Por eso fueron inútiles todas las observaciones que el joven capitán —sin autoridad y sin prestigio en un medio que no era el suyo— hiciera para convencer al airado montonero.

¿Por qué cambiar de rumbo, dejar la ruta que, á pocas jomadas, debía conducirlos al ejército y obstinarse en la persecución de tres hombres que no significaban nada para el triunfo de la causa que defendían?

Por toda respuesta, el gaucho había dicho que aquellos hombres lo habían ofendido y que no cejaría hasta darles alcance; y que había de buscarlos por lomas, por llanos, por sierras y por bosques; en los pajonales donde habitan apenas, y en los "potreros" donde se refugian los toros alzados y las yeguadas cerriles, y en las cuevas donde duerme el jaguareté, y en las salamancas donde anida el ñacurutú.

Dijo esto con entonación colérica, echando el sombrero á la nuca, agitando el brazo derecho y oprimiendo el arreador de mango de coronilla, cuyas virolas de plata sonaban con el brusco sacudimiento.

Después había vuelto á echarse el sombrero sobre los ojos, aplastando la crin negra y ondeada; y el arreador ya no se movía sino para castigar el caballo, insensible á los golpes del talón.

Vencido una vez más, palpando su impotencia, el joven capitán fué en busca de su caballo y ensilló rápidamente. Cuando montó, ya la columna estaba en marcha.

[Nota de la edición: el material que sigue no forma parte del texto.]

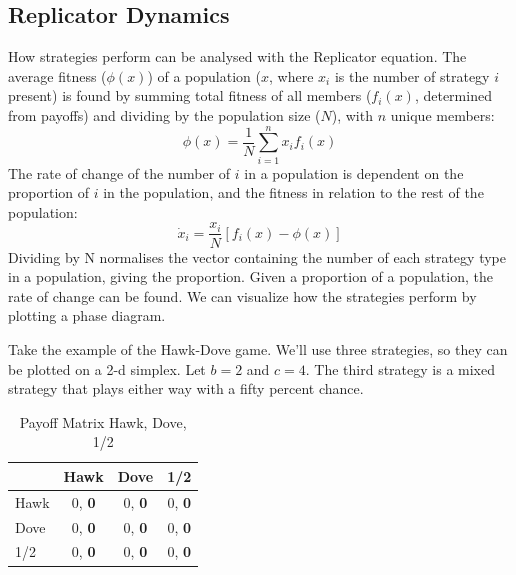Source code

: \documentclass[a4paper,11pt,bcshonoursthesis,singlespace,twoside,thesisdraft,pdflatex]{cssethesis}
\begin{document}
\subsection{Replicator Dynamics}
How strategies perform can be analysed with the Replicator equation. 
The average fitness ($\phi(x)$) of a population ($x$, where $x_i$ is the number of strategy $i$ present) is found by summing total fitness of all members ($f_i(x)$, determined from payoffs) and dividing by the population size ($N$), with $n$ unique members:
\begin{equation}
\phi(x)=\frac{1}{N}\sum_{i=1}^n x_i f_i(x)
\end{equation}
The rate of change of the number of $i$ in a population is dependent on the proportion of $i$ in the population, and the fitness in relation to the rest of the population:
\begin{equation}
\dot{x}_i=\frac{x_i}{N} [ f_i(x)-\phi(x)]
\end{equation}
Dividing by N normalises the vector containing the number of each strategy type in a population, giving the proportion. 
Given a proportion of a population, the rate of change can be found. 
We can visualize how the strategies perform by plotting a phase diagram.  

Take the example of the Hawk-Dove game. We'll use three strategies, so they can be plotted on a 2-d simplex. Let $b=2$ and $c=4$. The third strategy is a mixed strategy that plays either way with a fifty percent chance. 

\begin{table}[h]\centering
\captionsetup{justification=centering}
\begin{tabular}{|l|c|c|c|}
\hline
 & \bf{Hawk} & \bf{Dove} &\bf{1/2}\\
\hline
Hawk & 0, \bf{0} & 0, \bf{0}& 0, \bf{0}\\
\hline
Dove & 0, \bf{0}  & 0, \bf{0}& 0, \bf{0} \\
\hline
1/2 & 0, \bf{0}  & 0, \bf{0}& 0, \bf{0} \\
\hline
\end{tabular}
\caption{Payoff Matrix Hawk, Dove, 1/2}
\label{table:hawkdove50}
\end{table}
\end{document}
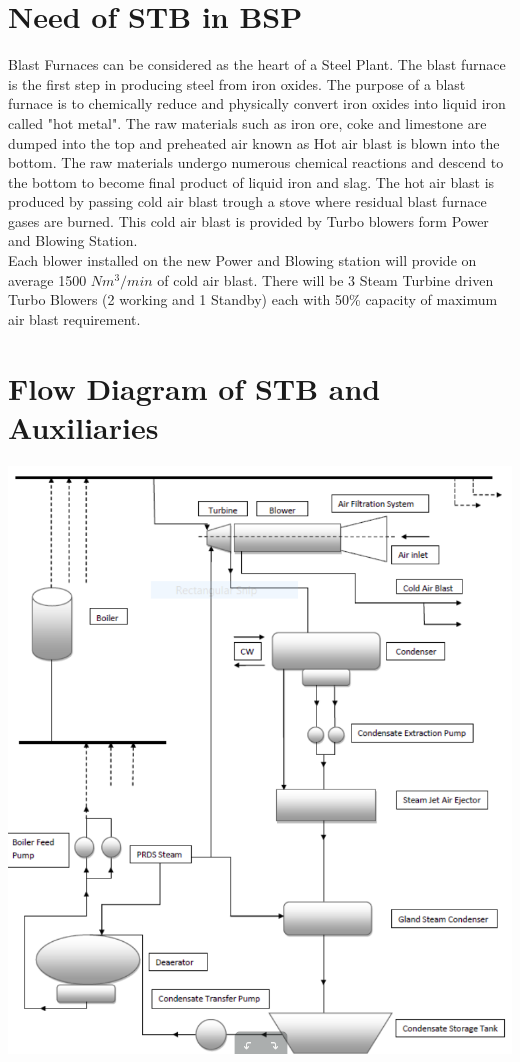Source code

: \documentclass[english,11pt]{report}
\begin{document}
\section{Need of STB in BSP}
Blast Furnaces can be considered as the heart of a Steel Plant. The blast furnace is the first step in producing steel from iron oxides. The purpose of a blast furnace is to chemically reduce and physically convert iron oxides into liquid iron called "hot metal". The raw materials such as iron ore, coke and limestone are dumped into the top and preheated air known as Hot air blast is blown into the bottom. The raw materials undergo numerous chemical reactions and descend to the bottom to become final product of liquid iron and slag. The hot air blast is produced by passing cold air blast trough a stove where residual blast furnace gases are burned. This cold air blast is provided by Turbo blowers form Power and Blowing Station. \\
Each blower installed on the new Power and Blowing station will provide on average 1500 $Nm^{3}/min$ of cold air blast. There will be 3 Steam Turbine driven Turbo Blowers (2 working and 1 Standby) each with 50\% capacity of maximum air blast requirement.\\

\section{Flow Diagram of STB and Auxiliaries}
\includegraphics[width =6in]{stbflow.png}
\end{document}
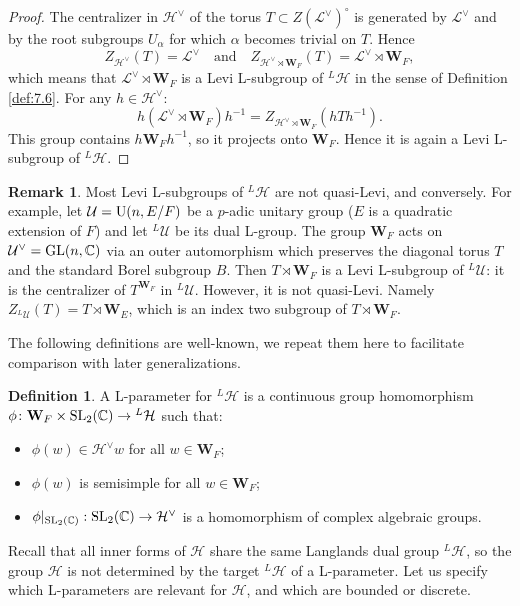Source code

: \documentclass[11pt]{amsart}
\theoremstyle{definition}
\newtheorem{defn}[thm]{Definition}
\newtheorem{rem}[thm]{Remark}
\newcommand{\mb}{\mathbf}
\newcommand{\bW}{{\mathbf W}}
\newcommand{\mc}{\mathcal}
\newcommand{\C}{\mathbb C}
\def\GL{{\rm GL}}
\def\SL{{\rm SL}}
\def\cL{{\mathcal L}}
\def\cH{{\mathcal H}}
\def\rU{{\rm U}}
\begin{document}
\begin{proof}
The centralizer in $\cH^\vee$ of the torus $T \subset Z(\cL^\vee)^\circ$ is generated 
by $\cL^\vee$ and by the root subgroups $U_\alpha$ for which $\alpha$ becomes trivial
on $T$. Hence 
\[
Z_{\cH^\vee}(T) = \cL^\vee \quad \text{and} \quad 
Z_{\cH^\vee \rtimes \mb W_F}(T) = \cL^\vee \rtimes \mb W_F ,
\]
which means that $\cL^\vee \rtimes \mb W_F$ is a Levi L-subgroup of ${}^L \cH$ in
the sense of Definition \ref{def:7.6}. For any $h \in \cH^\vee$:
\[
h (\cL^\vee \rtimes \mb W_F) h^{-1} = Z_{\cH^\vee \rtimes \mb W_F}(h T h^{-1}) .
\]
This group contains $h \mb W_F h^{-1}$, so it projects onto $\mb W_F$. Hence it
is again a Levi L-subgroup of ${}^L \cH$.
\end{proof}

\begin{rem} 
Most Levi L-subgroups of ${}^L \cH$ are not quasi-Levi, and conversely. For example, let 
$\mc U = \rU(n,E/F)$ be a $p$-adic unitary group ($E$ is a quadratic extension of $F$) and 
let ${}^L \mc U$ be its dual L-group. The group $\bW_F$ acts on $\mc {U}^\vee= \GL(n,\C)$ 
via an outer automorphism which preserves the diagonal torus $T$ and the standard Borel 
subgroup $B$. Then $T \rtimes \bW_F$ is a Levi L-subgroup of ${}^L \mc U$: it is the 
centralizer of $T^{\bW_F}$ in ${}^L \mc U$.
However, it is not quasi-Levi. Namely $Z_{{}^L \mc U}(T) = T \rtimes \bW_E$, which is an 
index two subgroup of $T \rtimes \bW_F$.
\end{rem}

The following definitions are well-known, we repeat them here to facilitate
comparison with later generalizations.

\begin{defn}\label{def:7.7}
A L-parameter for ${}^L \cH$ is a continuous group homomorphism \\
$\phi \colon \mb W_F \times \SL_2 (\C) \to {}^L \cH$ such that: 
\begin{itemize}
\item $\phi (w) \in \cH^\vee w$ for all $w \in \mb W_F$;
\item $\phi (w)$ is semisimple for all $w \in \mb W_F$;
\item $\phi |_{\SL_2 (\C)} : \SL_2 (\C) \to \cH^\vee$ is a homomorphism of
complex algebraic groups.
\end{itemize}
\end{defn}
Recall that all inner forms of $\cH$ share the same Langlands dual group
${}^L \cH$, so the group $\cH$ is not determined by the target ${}^L \cH$
of a L-parameter. Let us specify which L-parameters are relevant for $\cH$, 
and which are bounded or discrete.
\end{document}
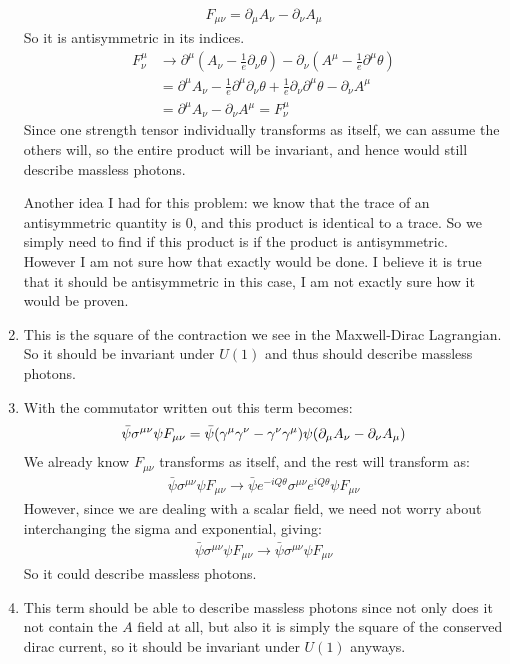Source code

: \documentclass[12pt]{article}
\newcommand{\D}{\partial}
\newcommand{\munu}{{\mu\nu}}
\begin{document}
\begin{enumerate}
  \begin{align*}
    F_\munu=\D_\mu A_\nu-\D_\nu A_\mu
  \end{align*}
  So it is antisymmetric in its indices.
  \begin{align*}
    F^\mu_\nu&\to\D^\mu (A_\nu-\frac{1}{e}\D_\nu\theta)-\D_\nu
    (A^\mu-\frac{1}{e}\D^\mu\theta)\\
    &=\D^\mu A_\nu-\frac{1}{e}\D^\mu\D_\nu\theta+\frac{1}{e}\D_\nu\D^\mu\theta
    -\D_\nu A^\mu\\
    &=\D^\mu A_\nu-\D_\nu A^\mu=\boxed{F^\mu_\nu}
  \end{align*}
  Since one strength tensor individually transforms as itself, we can assume the others will, so the entire product will be invariant, and hence would still describe massless photons.

  Another idea I had for this problem: we know that the trace of an antisymmetric quantity is 0, and this product is identical to a trace. So we simply need to find if this product is if the product is antisymmetric. However I am not sure how that exactly would be done. I believe it is true that it should be antisymmetric in this case, I am not exactly sure how it would be proven. 
\item This is the square of the contraction we see in the Maxwell-Dirac Lagrangian. So it should be invariant under $U(1)$ and thus should describe massless photons. 
\item With the commutator written out this term becomes:
  \begin{align*}
    \bar{\psi}\sigma^\munu\psi F_\munu=
    \bar{\psi}\qty(\gamma^\mu\gamma^\nu-\gamma^\nu\gamma^\mu)\psi
    \qty(\D_\mu A_\nu-\D_\nu A_\mu)
  \end{align*}
  We already know $F_\munu$ transforms as itself, and the rest will transform as:
  \begin{align*}
    \bar{\psi}\sigma^\munu\psi F_\munu\to\bar{\psi}e^{-iQ\theta}
    \sigma^\munu e^{iQ\theta}\psi F_\munu
  \end{align*}
  However, since we are dealing with a scalar field, we need not worry about interchanging the sigma and exponential, giving:
  \begin{align*}
    \bar{\psi}\sigma^\munu\psi F_\munu\to\bar{\psi}
    \sigma^\munu \psi F_\munu
  \end{align*}
  So it could describe massless photons. 
\item This term should be able to describe massless photons since not only does it not contain the $A$ field at all, but also it is simply the square of the conserved dirac current, so it should be invariant under $U(1)$ anyways. 
\end{enumerate}
\end{document}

Durante un rato siguió solo, callado, pensativo, teniendo por guía la masa negra que marchaba delante y el ruido sordo del pisar de las bestias aplastando achiras y juncos, caraguatás y pipirís. De cuando en cuando, el viento, que soplaba de frente, traíale frases hirientes para él, pronunciadas por los soldados de retaguardia.

—Ché, el cajetilla se queda atrás —dijo uno.

Y otro agregó:

—Andará por pegar la sentada.

—Dice que es más colorao que raíz charrúa.

—Pueda ser; pero pa mi gusto anda asustao. Mancarrón viejo no come putuy, y el mosito se pinchó y anda mesquiniando la oreja.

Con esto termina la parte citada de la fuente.